Department of Biochemistry and Molecular Biology, The Pennsylvania State University, University Park, PA 16802, USA.
Department of Molecular and Cellular Biology, University of California, Davis, CA 95616, USA.
Science. 2014 Sep 12;345(6202):1312-7. doi: 10.1126/science.1256963. Epub 2014 Aug 21.
Cyanobacteria are unique among bacteria in performing oxygenic photosynthesis, often together with nitrogen fixation and, thus, are major primary producers in many ecosystems. The cyanobacterium, Leptolyngbya sp. strain JSC-1, exhibits an extensive photoacclimative response to growth in far-red light that includes the synthesis of chlorophylls d and f. During far-red acclimation, transcript levels increase more than twofold for ~900 genes and decrease by more than half for ~2000 genes. Core subunits of photosystem I, photosystem II, and phycobilisomes are replaced by proteins encoded in a 21-gene cluster that includes a knotless red/far-red phytochrome and two response regulators. This acclimative response enhances light harvesting for wavelengths complementary to the growth light (λ = 700 to 750 nanometers) and enhances oxygen evolution in far-red light.

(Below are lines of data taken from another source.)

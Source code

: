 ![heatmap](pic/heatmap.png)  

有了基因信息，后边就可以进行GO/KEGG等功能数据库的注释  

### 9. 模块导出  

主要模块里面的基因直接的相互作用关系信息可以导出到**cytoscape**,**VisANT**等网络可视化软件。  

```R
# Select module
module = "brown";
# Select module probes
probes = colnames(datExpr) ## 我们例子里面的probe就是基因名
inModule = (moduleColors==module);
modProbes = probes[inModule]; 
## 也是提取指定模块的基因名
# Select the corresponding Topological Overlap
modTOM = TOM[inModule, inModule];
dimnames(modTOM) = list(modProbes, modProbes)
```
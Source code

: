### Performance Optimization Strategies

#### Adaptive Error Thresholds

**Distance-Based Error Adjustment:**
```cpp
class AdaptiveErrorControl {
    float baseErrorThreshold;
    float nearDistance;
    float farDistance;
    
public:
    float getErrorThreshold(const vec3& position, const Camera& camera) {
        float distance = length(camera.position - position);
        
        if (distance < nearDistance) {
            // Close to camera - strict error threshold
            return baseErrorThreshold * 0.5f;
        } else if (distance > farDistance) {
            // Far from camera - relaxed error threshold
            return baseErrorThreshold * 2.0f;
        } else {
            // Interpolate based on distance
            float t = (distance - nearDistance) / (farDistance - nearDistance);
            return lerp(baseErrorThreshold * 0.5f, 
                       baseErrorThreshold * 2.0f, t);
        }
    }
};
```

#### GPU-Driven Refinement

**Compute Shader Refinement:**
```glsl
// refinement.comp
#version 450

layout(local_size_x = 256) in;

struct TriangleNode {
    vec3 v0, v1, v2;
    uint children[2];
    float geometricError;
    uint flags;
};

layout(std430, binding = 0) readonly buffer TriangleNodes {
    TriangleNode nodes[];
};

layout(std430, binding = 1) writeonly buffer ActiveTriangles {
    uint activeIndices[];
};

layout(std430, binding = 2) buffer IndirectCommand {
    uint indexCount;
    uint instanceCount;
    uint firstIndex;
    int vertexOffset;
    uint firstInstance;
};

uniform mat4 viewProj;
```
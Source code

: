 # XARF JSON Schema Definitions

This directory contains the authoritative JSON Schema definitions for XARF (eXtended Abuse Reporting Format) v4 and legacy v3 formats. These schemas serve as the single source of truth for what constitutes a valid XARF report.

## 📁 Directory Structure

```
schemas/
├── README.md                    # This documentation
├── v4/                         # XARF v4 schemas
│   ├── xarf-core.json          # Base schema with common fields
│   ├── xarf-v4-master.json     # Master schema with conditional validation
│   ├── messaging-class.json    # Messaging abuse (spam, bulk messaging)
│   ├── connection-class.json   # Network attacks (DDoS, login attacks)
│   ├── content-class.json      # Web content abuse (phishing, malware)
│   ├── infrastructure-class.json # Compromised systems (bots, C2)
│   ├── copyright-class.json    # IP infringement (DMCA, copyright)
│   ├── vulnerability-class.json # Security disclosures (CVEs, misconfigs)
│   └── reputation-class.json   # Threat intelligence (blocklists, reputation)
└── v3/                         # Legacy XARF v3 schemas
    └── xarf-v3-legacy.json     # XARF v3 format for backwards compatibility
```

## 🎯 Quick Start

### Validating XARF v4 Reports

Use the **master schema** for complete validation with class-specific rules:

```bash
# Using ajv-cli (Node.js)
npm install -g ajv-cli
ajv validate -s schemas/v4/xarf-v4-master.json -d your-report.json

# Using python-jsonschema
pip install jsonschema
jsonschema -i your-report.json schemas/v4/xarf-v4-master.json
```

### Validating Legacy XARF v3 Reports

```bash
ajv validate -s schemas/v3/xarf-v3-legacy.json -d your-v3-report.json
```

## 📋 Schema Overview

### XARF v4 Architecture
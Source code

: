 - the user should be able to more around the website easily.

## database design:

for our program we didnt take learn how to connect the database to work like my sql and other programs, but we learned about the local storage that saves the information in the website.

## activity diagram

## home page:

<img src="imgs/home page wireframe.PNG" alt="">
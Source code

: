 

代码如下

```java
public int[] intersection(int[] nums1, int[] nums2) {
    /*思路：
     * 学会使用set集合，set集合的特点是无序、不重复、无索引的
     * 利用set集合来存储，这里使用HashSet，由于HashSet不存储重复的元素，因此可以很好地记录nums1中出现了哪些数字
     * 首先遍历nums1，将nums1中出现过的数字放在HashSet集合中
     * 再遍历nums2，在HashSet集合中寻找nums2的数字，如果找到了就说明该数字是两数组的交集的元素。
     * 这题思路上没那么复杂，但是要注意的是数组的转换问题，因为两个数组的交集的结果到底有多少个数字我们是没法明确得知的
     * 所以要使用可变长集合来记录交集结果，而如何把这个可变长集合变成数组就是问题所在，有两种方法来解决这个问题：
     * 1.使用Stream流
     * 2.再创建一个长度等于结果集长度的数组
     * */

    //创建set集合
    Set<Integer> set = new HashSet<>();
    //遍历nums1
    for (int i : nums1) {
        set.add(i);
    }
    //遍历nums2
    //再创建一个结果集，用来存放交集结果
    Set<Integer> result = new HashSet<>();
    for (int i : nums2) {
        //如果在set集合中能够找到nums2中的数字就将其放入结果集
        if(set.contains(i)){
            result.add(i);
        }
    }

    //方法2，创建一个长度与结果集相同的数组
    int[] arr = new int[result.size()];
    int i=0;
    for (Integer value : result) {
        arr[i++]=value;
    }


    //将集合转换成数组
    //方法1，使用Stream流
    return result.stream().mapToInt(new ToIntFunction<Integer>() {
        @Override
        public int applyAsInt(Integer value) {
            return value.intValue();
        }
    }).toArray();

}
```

蓝细菌在进行需氧光合作用方面在细菌中独一无二,通常与固氮作用一起,因此是许多生态系统中的主要初级生产者。蓝细菌 Leptolyngbya sp. 菌株 JSC-1 对远红光生长表现出广泛的光适应反应,包括叶绿素 d 和 f 的合成。在远红光驯化过程中,约 900 个基因的转录水平增加了两倍以上,约 2000 个基因的转录水平下降了一半以上。光系统 I、光系统 II 和藻胆体的核心亚基被 21 个基因簇编码的蛋白所取代,该基因簇包括无结红光/远红光光敏色素和两个响应调节蛋白。这种适应反应增强了对生长光(λ = 700 至 750 纳米)互补波长的光捕获,并增强了远红光中的氧气释放。